### TASK DESCRIPTION
Give the number of lines in the data below containing the word "median", with no other text.

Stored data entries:
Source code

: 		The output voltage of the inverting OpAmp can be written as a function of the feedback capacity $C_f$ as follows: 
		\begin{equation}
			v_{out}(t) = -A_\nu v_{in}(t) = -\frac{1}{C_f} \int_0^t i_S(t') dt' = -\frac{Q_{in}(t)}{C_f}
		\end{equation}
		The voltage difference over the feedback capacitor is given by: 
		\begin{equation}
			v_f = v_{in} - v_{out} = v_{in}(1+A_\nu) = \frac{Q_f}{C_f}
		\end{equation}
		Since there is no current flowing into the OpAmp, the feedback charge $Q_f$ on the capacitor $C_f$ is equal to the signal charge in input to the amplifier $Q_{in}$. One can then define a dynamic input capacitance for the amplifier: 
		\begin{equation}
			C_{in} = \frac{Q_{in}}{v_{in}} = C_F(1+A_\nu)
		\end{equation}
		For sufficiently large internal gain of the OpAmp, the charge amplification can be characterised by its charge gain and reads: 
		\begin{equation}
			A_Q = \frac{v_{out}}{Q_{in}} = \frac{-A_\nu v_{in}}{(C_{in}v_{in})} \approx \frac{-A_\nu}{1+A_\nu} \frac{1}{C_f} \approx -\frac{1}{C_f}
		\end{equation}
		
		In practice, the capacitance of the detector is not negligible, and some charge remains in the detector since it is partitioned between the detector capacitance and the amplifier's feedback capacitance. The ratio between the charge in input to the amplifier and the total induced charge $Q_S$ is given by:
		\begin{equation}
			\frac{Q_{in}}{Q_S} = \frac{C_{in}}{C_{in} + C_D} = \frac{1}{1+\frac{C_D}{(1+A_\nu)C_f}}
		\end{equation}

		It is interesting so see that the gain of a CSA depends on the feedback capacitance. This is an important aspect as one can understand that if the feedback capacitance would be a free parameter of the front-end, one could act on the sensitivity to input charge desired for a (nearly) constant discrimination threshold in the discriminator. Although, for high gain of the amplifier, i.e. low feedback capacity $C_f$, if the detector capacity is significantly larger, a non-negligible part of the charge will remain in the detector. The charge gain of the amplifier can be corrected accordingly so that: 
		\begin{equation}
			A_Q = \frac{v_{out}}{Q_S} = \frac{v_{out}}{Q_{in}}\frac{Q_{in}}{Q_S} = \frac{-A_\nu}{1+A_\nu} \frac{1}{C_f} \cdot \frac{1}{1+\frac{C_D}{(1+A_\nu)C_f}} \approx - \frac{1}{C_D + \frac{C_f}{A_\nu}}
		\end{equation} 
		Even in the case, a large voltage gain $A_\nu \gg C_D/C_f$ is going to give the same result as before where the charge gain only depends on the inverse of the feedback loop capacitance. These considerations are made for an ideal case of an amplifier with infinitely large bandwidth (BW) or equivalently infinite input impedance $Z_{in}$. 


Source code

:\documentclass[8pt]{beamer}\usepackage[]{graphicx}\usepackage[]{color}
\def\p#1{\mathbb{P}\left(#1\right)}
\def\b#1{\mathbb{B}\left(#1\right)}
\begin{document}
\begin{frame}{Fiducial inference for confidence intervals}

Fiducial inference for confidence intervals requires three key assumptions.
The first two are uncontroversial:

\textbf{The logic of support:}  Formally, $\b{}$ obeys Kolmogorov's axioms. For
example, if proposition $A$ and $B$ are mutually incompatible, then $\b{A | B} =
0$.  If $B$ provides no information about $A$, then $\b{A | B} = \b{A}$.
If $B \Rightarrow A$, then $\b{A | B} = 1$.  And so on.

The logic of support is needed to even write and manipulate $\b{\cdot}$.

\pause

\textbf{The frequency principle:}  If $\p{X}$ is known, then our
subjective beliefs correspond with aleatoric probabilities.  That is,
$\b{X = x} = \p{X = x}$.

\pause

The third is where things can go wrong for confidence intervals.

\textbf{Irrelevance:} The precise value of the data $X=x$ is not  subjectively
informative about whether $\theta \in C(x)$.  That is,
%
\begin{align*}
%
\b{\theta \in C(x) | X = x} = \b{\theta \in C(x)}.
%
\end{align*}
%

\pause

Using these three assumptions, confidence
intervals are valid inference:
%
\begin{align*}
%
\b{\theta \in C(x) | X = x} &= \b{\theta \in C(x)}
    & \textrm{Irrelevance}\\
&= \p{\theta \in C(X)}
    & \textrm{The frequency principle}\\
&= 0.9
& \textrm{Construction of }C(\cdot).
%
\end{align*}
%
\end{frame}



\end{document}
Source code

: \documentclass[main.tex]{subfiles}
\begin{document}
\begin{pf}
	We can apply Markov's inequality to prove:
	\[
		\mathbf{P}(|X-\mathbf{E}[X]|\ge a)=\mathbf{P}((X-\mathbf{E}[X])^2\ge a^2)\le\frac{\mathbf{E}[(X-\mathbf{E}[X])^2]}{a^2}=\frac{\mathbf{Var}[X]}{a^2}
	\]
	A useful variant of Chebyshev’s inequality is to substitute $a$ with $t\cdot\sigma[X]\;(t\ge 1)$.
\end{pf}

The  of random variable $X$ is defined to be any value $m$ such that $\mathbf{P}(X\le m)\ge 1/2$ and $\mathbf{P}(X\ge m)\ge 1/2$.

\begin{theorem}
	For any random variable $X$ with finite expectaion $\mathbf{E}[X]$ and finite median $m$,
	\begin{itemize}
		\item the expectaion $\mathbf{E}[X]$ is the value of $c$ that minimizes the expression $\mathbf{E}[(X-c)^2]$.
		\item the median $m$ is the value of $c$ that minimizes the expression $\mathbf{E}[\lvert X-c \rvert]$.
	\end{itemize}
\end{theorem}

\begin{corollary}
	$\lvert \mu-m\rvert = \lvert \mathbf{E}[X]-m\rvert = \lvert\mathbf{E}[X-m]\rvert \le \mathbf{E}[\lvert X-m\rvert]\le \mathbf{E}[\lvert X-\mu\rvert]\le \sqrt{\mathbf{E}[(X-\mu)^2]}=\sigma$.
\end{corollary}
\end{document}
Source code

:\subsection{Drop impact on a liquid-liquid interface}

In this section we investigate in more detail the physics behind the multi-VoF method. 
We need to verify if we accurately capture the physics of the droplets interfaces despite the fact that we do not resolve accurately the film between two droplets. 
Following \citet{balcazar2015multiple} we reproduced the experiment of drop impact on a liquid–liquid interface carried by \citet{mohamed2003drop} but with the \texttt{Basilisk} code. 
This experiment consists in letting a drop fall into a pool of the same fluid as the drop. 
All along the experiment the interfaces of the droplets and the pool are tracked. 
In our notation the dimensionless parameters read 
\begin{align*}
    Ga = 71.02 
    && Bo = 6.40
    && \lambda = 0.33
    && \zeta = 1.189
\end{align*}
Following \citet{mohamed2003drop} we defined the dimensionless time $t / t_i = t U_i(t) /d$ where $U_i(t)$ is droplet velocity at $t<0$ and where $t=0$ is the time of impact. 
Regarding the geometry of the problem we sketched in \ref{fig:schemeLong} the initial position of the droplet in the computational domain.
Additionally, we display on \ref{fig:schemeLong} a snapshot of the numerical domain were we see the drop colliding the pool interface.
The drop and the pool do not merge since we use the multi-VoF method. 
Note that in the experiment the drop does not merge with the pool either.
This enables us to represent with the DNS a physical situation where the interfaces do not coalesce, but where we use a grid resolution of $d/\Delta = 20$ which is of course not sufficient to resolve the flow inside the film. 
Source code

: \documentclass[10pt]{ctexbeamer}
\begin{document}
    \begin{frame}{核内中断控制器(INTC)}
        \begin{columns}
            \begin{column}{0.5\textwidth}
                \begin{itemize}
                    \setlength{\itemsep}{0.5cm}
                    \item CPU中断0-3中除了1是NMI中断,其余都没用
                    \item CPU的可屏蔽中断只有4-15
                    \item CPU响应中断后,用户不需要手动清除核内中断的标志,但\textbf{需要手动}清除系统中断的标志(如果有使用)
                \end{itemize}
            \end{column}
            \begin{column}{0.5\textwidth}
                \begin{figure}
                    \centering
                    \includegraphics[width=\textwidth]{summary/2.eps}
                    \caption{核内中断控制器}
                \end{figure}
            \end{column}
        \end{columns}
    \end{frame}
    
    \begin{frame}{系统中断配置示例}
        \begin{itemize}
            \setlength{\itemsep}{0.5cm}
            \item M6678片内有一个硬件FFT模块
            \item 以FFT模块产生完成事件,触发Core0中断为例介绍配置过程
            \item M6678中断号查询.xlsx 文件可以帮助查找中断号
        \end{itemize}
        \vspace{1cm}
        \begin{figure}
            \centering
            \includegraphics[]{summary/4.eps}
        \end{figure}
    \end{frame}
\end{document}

### ANSWER TO THIS TASK
2